TASK REQUIREMENTS:
For this exercise, repeat every line of the material exactly.
_ _ _ _
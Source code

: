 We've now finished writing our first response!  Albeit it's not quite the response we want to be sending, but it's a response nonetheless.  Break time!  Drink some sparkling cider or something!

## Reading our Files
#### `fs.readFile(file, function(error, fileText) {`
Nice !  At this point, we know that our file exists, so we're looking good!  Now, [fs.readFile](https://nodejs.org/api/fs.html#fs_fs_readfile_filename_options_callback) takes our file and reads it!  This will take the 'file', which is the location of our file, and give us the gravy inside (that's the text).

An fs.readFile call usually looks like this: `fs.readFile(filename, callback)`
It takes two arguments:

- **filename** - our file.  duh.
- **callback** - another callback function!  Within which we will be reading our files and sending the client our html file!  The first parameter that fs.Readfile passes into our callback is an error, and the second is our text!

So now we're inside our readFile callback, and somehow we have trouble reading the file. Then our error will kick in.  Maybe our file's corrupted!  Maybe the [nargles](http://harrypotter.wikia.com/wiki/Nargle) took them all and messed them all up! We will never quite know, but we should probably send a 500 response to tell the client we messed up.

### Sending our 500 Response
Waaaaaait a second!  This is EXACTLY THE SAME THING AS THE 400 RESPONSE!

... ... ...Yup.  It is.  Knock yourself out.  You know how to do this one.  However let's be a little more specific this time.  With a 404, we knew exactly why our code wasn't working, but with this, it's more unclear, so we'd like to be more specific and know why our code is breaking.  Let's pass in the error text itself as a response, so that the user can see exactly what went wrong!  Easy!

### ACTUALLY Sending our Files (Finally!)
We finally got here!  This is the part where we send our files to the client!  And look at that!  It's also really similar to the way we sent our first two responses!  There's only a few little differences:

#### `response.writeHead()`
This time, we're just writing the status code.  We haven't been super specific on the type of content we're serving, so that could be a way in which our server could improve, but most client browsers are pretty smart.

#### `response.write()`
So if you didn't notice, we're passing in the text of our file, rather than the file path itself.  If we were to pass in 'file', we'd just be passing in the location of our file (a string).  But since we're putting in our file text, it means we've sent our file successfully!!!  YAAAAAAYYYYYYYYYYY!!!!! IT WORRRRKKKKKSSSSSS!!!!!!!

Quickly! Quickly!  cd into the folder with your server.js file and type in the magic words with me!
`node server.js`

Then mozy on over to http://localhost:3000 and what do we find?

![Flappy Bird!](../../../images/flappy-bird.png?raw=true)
_ _ _ _
RESPONSE BELOW:
Source code

: We've now finished writing our first response!  Albeit it's not quite the response we want to be sending, but it's a response nonetheless.  Break time!  Drink some sparkling cider or something!

## Reading our Files
#### `fs.readFile(file, function(error, fileText) {`
Nice !  At this point, we know that our file exists, so we're looking good!  Now, [fs.readFile](https://nodejs.org/api/fs.html#fs_fs_readfile_filename_options_callback) takes our file and reads it!  This will take the 'file', which is the location of our file, and give us the gravy inside (that's the text).

An fs.readFile call usually looks like this: `fs.readFile(filename, callback)`
It takes two arguments:

- **filename** - our file.  duh.
- **callback** - another callback function!  Within which we will be reading our files and sending the client our html file!  The first parameter that fs.Readfile passes into our callback is an error, and the second is our text!

So now we're inside our readFile callback, and somehow we have trouble reading the file. Then our error will kick in.  Maybe our file's corrupted!  Maybe the [nargles](http://harrypotter.wikia.com/wiki/Nargle) took them all and messed them all up! We will never quite know, but we should probably send a 500 response to tell the client we messed up.

### Sending our 500 Response
Waaaaaait a second!  This is EXACTLY THE SAME THING AS THE 400 RESPONSE!

... ... ...Yup.  It is.  Knock yourself out.  You know how to do this one.  However let's be a little more specific this time.  With a 404, we knew exactly why our code wasn't working, but with this, it's more unclear, so we'd like to be more specific and know why our code is breaking.  Let's pass in the error text itself as a response, so that the user can see exactly what went wrong!  Easy!

### ACTUALLY Sending our Files (Finally!)
We finally got here!  This is the part where we send our files to the client!  And look at that!  It's also really similar to the way we sent our first two responses!  There's only a few little differences:

#### `response.writeHead()`
This time, we're just writing the status code.  We haven't been super specific on the type of content we're serving, so that could be a way in which our server could improve, but most client browsers are pretty smart.

#### `response.write()`
So if you didn't notice, we're passing in the text of our file, rather than the file path itself.  If we were to pass in 'file', we'd just be passing in the location of our file (a string).  But since we're putting in our file text, it means we've sent our file successfully!!!  YAAAAAAYYYYYYYYYYY!!!!! IT WORRRRKKKKKSSSSSS!!!!!!!

Quickly! Quickly!  cd into the folder with your server.js file and type in the magic words with me!
`node server.js`

Then mozy on over to http://localhost:3000 and what do we find?

![Flappy Bird!](../../../images/flappy-bird.png?raw=true)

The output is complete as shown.